- **Assignment**
Go through each line of the records below and count those with the word "menu". Give only the count.

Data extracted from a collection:
= = =
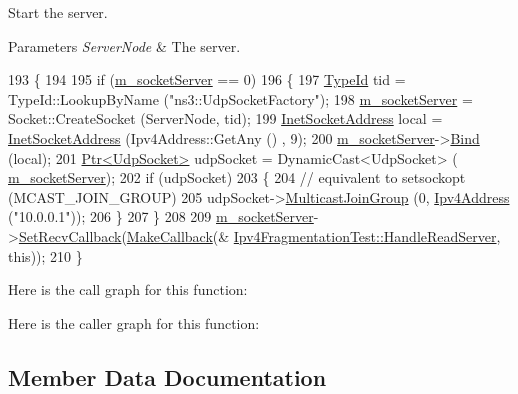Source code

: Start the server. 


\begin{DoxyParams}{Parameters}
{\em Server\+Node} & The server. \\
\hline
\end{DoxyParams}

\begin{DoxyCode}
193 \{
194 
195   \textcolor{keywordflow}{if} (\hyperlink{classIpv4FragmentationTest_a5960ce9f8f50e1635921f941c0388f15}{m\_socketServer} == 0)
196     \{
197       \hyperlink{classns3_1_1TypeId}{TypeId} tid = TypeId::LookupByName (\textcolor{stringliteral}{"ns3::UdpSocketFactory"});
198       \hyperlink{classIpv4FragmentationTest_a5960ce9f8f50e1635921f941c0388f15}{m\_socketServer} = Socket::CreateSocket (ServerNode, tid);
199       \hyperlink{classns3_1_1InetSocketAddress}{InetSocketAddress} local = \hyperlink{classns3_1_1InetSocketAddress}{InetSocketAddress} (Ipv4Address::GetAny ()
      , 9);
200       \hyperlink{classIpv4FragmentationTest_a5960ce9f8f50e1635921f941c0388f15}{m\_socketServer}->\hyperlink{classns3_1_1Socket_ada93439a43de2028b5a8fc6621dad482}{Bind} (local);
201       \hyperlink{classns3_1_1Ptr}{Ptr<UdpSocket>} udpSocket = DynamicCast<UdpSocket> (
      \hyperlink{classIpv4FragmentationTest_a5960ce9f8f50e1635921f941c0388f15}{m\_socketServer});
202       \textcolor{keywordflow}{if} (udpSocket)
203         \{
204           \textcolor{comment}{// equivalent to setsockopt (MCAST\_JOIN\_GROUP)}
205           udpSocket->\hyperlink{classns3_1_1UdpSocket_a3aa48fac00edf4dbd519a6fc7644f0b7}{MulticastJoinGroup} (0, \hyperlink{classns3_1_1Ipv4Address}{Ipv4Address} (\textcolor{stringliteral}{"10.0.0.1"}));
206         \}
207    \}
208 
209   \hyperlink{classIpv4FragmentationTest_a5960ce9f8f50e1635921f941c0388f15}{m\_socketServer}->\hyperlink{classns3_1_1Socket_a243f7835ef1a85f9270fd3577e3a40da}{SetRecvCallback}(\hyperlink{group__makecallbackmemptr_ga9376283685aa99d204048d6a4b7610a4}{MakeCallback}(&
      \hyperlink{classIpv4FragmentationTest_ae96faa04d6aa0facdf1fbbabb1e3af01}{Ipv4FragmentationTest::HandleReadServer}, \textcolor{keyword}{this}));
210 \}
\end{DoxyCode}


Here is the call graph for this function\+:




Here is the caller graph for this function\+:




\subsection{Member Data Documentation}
= = =
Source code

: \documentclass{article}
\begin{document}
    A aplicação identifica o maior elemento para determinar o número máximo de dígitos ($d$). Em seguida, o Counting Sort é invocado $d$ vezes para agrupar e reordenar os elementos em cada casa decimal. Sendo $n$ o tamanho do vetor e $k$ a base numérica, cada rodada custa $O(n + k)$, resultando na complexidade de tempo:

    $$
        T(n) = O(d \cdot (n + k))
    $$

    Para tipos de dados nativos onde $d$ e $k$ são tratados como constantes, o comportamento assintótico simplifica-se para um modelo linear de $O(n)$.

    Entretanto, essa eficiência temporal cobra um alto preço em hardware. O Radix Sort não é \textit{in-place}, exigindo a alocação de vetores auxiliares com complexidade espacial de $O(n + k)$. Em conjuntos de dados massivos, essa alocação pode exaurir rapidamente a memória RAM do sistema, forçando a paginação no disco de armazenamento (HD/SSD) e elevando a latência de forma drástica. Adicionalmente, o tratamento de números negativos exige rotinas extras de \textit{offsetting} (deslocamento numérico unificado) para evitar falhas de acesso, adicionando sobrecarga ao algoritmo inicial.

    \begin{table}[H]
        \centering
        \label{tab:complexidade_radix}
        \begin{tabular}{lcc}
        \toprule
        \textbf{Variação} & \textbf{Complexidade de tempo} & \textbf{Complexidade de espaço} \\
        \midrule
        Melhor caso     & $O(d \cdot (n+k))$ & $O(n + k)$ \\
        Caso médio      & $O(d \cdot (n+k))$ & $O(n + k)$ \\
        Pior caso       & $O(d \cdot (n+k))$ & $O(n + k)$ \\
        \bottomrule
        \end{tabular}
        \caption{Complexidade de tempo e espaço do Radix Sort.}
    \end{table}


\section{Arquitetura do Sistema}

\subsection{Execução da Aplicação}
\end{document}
= = =
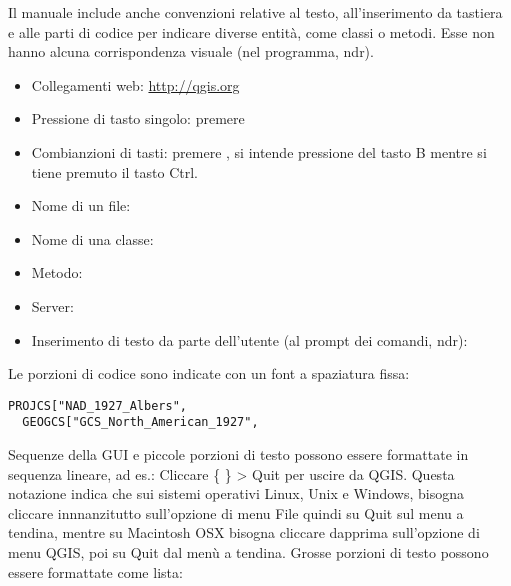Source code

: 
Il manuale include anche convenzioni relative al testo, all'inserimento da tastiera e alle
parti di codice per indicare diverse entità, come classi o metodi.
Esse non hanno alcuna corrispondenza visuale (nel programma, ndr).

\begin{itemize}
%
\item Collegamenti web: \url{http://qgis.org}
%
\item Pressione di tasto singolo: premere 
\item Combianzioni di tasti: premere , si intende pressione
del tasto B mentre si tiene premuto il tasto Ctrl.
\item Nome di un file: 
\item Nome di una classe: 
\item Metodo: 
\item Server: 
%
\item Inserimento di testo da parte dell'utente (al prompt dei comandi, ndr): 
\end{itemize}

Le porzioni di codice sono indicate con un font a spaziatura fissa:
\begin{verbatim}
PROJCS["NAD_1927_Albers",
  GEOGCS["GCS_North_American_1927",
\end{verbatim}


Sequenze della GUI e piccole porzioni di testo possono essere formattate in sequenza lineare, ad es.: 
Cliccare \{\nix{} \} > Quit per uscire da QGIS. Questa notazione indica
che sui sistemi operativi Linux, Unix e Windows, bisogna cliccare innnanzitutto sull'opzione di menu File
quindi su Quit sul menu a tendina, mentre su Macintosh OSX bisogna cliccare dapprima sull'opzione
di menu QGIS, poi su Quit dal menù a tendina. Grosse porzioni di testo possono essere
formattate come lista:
= = =
- **Exercise result**
3